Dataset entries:
# # #
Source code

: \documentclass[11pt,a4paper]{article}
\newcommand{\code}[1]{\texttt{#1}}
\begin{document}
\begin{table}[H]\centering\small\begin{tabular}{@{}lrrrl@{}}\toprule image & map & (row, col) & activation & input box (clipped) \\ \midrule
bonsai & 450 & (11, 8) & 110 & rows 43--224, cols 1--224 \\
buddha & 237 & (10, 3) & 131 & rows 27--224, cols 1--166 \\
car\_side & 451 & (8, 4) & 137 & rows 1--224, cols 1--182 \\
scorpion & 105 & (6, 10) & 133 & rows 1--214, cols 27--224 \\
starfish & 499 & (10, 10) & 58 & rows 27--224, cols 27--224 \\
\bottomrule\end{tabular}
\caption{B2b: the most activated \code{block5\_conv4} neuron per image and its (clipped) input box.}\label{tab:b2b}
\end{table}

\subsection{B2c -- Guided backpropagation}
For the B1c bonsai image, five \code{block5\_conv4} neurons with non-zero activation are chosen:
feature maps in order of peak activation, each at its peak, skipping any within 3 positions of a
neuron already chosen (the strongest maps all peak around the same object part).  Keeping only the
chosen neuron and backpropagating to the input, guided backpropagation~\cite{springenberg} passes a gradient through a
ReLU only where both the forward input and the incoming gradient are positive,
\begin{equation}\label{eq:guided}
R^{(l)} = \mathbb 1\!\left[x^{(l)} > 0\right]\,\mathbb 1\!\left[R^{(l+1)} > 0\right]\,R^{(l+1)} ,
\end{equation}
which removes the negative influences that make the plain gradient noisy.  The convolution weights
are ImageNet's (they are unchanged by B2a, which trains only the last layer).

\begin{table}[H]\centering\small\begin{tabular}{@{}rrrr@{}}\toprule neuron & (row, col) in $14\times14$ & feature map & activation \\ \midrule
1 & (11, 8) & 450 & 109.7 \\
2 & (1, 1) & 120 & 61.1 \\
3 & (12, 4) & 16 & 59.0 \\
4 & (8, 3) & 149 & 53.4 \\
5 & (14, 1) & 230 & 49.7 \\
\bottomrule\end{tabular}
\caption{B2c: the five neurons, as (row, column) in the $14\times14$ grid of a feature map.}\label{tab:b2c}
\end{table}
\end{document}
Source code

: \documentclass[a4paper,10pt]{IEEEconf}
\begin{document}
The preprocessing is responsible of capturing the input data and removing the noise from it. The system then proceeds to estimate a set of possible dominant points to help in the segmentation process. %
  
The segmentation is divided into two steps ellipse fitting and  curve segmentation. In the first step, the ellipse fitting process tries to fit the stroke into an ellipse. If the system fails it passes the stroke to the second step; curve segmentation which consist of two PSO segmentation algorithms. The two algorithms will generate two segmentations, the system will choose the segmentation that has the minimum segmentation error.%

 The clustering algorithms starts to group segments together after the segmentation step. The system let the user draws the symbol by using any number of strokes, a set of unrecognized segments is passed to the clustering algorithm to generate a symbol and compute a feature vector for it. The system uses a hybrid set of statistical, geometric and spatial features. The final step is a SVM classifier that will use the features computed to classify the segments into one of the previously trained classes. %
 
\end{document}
# # #
Could you repeat every record word for word?

SOLUTION FOR THIS PROBLEM:
Source code

: \documentclass[11pt,a4paper]{article}
\newcommand{\code}[1]{\texttt{#1}}
\begin{document}
\begin{table}[H]\centering\small\begin{tabular}{@{}lrrrl@{}}\toprule image & map & (row, col) & activation & input box (clipped) \\ \midrule
bonsai & 450 & (11, 8) & 110 & rows 43--224, cols 1--224 \\
buddha & 237 & (10, 3) & 131 & rows 27--224, cols 1--166 \\
car\_side & 451 & (8, 4) & 137 & rows 1--224, cols 1--182 \\
scorpion & 105 & (6, 10) & 133 & rows 1--214, cols 27--224 \\
starfish & 499 & (10, 10) & 58 & rows 27--224, cols 27--224 \\
\bottomrule\end{tabular}
\caption{B2b: the most activated \code{block5\_conv4} neuron per image and its (clipped) input box.}\label{tab:b2b}
\end{table}

\subsection{B2c -- Guided backpropagation}
For the B1c bonsai image, five \code{block5\_conv4} neurons with non-zero activation are chosen:
feature maps in order of peak activation, each at its peak, skipping any within 3 positions of a
neuron already chosen (the strongest maps all peak around the same object part).  Keeping only the
chosen neuron and backpropagating to the input, guided backpropagation~\cite{springenberg} passes a gradient through a
ReLU only where both the forward input and the incoming gradient are positive,
\begin{equation}\label{eq:guided}
R^{(l)} = \mathbb 1\!\left[x^{(l)} > 0\right]\,\mathbb 1\!\left[R^{(l+1)} > 0\right]\,R^{(l+1)} ,
\end{equation}
which removes the negative influences that make the plain gradient noisy.  The convolution weights
are ImageNet's (they are unchanged by B2a, which trains only the last layer).

\begin{table}[H]\centering\small\begin{tabular}{@{}rrrr@{}}\toprule neuron & (row, col) in $14\times14$ & feature map & activation \\ \midrule
1 & (11, 8) & 450 & 109.7 \\
2 & (1, 1) & 120 & 61.1 \\
3 & (12, 4) & 16 & 59.0 \\
4 & (8, 3) & 149 & 53.4 \\
5 & (14, 1) & 230 & 49.7 \\
\bottomrule\end{tabular}
\caption{B2c: the five neurons, as (row, column) in the $14\times14$ grid of a feature map.}\label{tab:b2c}
\end{table}
\end{document}
Source code

: \documentclass[a4paper,10pt]{IEEEconf}
\begin{document}
The preprocessing is responsible of capturing the input data and removing the noise from it. The system then proceeds to estimate a set of possible dominant points to help in the segmentation process. %
  
The segmentation is divided into two steps ellipse fitting and  curve segmentation. In the first step, the ellipse fitting process tries to fit the stroke into an ellipse. If the system fails it passes the stroke to the second step; curve segmentation which consist of two PSO segmentation algorithms. The two algorithms will generate two segmentations, the system will choose the segmentation that has the minimum segmentation error.%

 The clustering algorithms starts to group segments together after the segmentation step. The system let the user draws the symbol by using any number of strokes, a set of unrecognized segments is passed to the clustering algorithm to generate a symbol and compute a feature vector for it. The system uses a hybrid set of statistical, geometric and spatial features. The final step is a SVM classifier that will use the features computed to classify the segments into one of the previously trained classes. %
 
\end{document}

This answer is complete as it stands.